In 1771, the Unitas Fratrum — known more commonly as the Moravian Church — established its first Labrador mission at Nain.

It would always be the church’s principal station in Labrador.

The Moravians hoped Inuit would congregate there and convert to Christianity. But the idea of a permanently settled congregation did not mesh well with Inuit needs for the mobility their hunting lifestyle demanded.

Very soon they realized Nain was a poor location for a winter settlement, and began looking for better places.

On an exploratory voyage in 1773, Jens Haven went as far north as Nachvak. While there, he met Inuit from Ungava Bay.

Little was known of that large bay to the west of the Labrador Peninsula. European explorers tended to avoid it because of its shallow water and extremely high tides.

Hudson’s Bay Co. ships that traversed Hudson Strait on route to Hudson Bay and the posts they established there seldom ventured into Ungava Bay.

Early descriptions of the area which referred to “the Labrador coast” were references not only to the coast of what we know as Labrador today, but also to Ungava Bay, the southern shore of Hudson Strait and the northeastern part of Hudson Bay.

The Moravian Church supported itself through trade conducted through its commercial arm, The Society for the Furtherance of the Gospel.

So Haven, in addition to looking for populations of heathens to convert, was also interested in the possibilities for trade with the Inuit — European goods in exchange for the produce of the land, which could be sold for profit in London.

He learned, to his surprise, that Inuit had extensive and well-developed trade networks, and that different communities specialized in producing different goods: “In one place they make kettles of soft stone to sell, in yet another they build boats, in another they have walrus teeth, and farther on another one whalebones and fins.”

Nachvak was the trade centre where Inuit middlemen controlled the flow of goods up and down the coast and across the peninsula to Ungava Bay.

The island group known to explorers as the Savage Islands, on the north side of Hudson Strait near present-day Kimmirut, was also a trading centre where Inuit bartered with Hudson’s Bay Co. ships bound for Hudson Bay and traded the goods they acquired both north into Baffin Island and south into Ungava.

On the map Haven acquired, probably drawn at his request by an Inuk, a place in Hudson Strait is shown with the name Igloarsuk.
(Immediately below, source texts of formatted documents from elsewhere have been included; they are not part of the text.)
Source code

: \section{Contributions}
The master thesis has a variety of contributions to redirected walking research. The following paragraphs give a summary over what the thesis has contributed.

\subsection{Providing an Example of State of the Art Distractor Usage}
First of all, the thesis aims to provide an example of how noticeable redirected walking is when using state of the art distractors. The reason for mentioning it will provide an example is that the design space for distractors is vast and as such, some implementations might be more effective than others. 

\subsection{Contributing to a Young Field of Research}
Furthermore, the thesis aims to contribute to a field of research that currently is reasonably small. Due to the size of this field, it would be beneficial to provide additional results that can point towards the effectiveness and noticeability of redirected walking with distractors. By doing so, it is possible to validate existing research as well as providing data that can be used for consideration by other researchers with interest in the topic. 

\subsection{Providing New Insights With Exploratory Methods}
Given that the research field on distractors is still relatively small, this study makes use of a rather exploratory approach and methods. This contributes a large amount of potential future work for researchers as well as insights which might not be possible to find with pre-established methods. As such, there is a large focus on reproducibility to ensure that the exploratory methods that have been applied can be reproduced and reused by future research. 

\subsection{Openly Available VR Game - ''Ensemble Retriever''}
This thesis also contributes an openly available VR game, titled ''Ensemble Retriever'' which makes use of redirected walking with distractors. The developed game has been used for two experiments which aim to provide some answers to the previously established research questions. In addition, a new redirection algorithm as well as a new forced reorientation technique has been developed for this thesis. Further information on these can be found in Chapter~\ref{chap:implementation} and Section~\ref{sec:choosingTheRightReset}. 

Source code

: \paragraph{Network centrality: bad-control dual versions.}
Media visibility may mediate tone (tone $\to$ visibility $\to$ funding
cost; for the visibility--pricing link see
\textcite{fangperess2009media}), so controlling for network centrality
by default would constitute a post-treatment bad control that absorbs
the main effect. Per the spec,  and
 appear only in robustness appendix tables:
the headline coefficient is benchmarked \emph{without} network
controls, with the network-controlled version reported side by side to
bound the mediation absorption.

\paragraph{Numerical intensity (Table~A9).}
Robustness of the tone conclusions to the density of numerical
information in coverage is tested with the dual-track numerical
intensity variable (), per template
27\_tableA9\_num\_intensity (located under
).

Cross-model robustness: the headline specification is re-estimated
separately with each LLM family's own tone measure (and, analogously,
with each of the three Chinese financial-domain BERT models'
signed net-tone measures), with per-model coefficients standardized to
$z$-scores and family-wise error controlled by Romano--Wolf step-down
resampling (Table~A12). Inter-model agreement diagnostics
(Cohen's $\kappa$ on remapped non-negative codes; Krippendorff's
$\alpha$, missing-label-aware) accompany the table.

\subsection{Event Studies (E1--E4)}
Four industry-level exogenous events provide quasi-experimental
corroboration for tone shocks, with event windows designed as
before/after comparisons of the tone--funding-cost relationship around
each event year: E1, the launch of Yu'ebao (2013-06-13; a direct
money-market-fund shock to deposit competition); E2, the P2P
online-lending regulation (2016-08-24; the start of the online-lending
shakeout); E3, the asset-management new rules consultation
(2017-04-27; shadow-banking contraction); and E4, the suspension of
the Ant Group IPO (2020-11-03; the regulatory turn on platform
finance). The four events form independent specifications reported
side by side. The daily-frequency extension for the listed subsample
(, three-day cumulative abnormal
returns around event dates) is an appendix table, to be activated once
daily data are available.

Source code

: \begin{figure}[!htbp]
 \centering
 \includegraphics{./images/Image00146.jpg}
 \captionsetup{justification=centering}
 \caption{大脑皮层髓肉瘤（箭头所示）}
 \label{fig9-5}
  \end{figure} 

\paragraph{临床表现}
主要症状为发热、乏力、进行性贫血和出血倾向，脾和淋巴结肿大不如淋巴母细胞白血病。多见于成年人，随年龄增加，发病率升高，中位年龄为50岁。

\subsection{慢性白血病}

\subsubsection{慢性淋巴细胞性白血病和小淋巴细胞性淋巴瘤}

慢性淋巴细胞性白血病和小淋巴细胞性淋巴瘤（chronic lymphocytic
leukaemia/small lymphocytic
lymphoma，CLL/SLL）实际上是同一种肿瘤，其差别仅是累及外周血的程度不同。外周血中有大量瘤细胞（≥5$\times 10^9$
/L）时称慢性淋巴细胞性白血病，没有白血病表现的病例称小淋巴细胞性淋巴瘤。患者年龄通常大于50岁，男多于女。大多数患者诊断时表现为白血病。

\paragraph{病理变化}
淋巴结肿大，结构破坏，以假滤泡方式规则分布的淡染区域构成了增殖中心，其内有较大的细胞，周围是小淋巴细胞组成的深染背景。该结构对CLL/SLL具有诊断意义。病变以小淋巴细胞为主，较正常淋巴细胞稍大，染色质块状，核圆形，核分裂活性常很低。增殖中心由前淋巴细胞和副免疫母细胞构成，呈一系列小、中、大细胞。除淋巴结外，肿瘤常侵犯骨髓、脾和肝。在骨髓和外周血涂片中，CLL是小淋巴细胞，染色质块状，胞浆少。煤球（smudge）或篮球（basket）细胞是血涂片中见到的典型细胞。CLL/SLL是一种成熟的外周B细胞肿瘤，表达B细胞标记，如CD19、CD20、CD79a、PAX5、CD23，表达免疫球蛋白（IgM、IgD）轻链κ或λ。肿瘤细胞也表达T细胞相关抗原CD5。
This name crops up a few times in connection with the Moravian interest in areas to the north of their existing missions. Sometimes it seems to refer to Resolution Island and sometimes to the Middle Savage Islands.

Inuit at Igloarsuk told Haven that Europeans had houses to the west. This must be knowledge they learned from the crews of passing ships and must refer to a Hudson’s Bay Co. post, perhaps Churchill.

Based on what Haven reported to Moravian authorities in Europe, the church determined to advance farther north. As a result, it opened a mission at Okak in 1776. Inuit north of Okak began to trade with the missionaries there, but many also continued to travel far into southern Labrador to trade with Europeans.

Inuit from Ungava continued to cross the peninsula to the Atlantic coast, but they began to bypass the Inuit middlemen at Nachvak and go directly to Okak, but only to trade.

They showed no interest in remaining or converting to Christianity.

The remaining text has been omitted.